* REQUIRED ACTION *
Transcribe exactly, and only, the lines from the one containing "- 创建推理器功能的模拟测试和边界条件测试" through the last line of the data.

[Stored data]
++++++++++

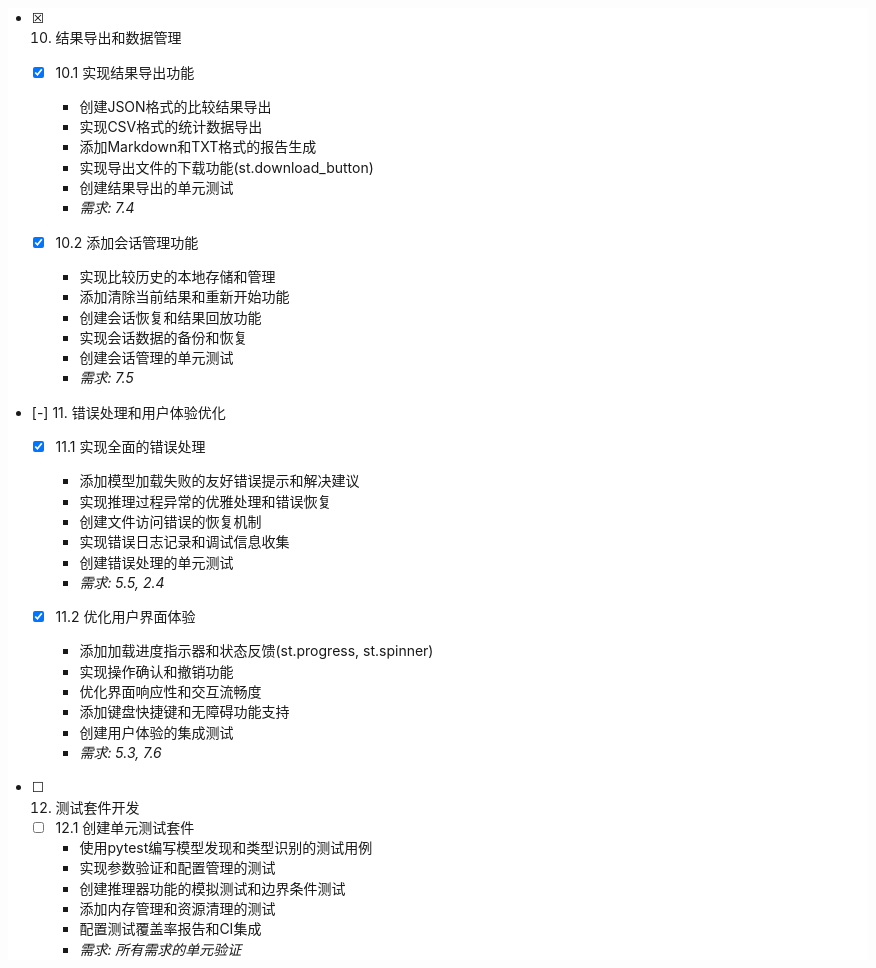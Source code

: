 - [x] 10. 结果导出和数据管理




  - [x] 10.1 实现结果导出功能


    - 创建JSON格式的比较结果导出
    - 实现CSV格式的统计数据导出
    - 添加Markdown和TXT格式的报告生成
    - 实现导出文件的下载功能(st.download_button)
    - 创建结果导出的单元测试
    - _需求: 7.4_

  - [x] 10.2 添加会话管理功能


    - 实现比较历史的本地存储和管理
    - 添加清除当前结果和重新开始功能
    - 创建会话恢复和结果回放功能
    - 实现会话数据的备份和恢复
    - 创建会话管理的单元测试
    - _需求: 7.5_

- [-] 11. 错误处理和用户体验优化



  - [x] 11.1 实现全面的错误处理


    - 添加模型加载失败的友好错误提示和解决建议
    - 实现推理过程异常的优雅处理和错误恢复
    - 创建文件访问错误的恢复机制
    - 实现错误日志记录和调试信息收集
    - 创建错误处理的单元测试
    - _需求: 5.5, 2.4_

  - [x] 11.2 优化用户界面体验















    - 添加加载进度指示器和状态反馈(st.progress, st.spinner)
    - 实现操作确认和撤销功能
    - 优化界面响应性和交互流畅度
    - 添加键盘快捷键和无障碍功能支持
    - 创建用户体验的集成测试
    - _需求: 5.3, 7.6_

- [ ] 12. 测试套件开发
  - [ ] 12.1 创建单元测试套件
    - 使用pytest编写模型发现和类型识别的测试用例
    - 实现参数验证和配置管理的测试
    - 创建推理器功能的模拟测试和边界条件测试
    - 添加内存管理和资源清理的测试
    - 配置测试覆盖率报告和CI集成
    - _需求: 所有需求的单元验证_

++++++++++

* OUTPUT BELOW *
    - 创建推理器功能的模拟测试和边界条件测试
    - 添加内存管理和资源清理的测试
    - 配置测试覆盖率报告和CI集成
    - _需求: 所有需求的单元验证_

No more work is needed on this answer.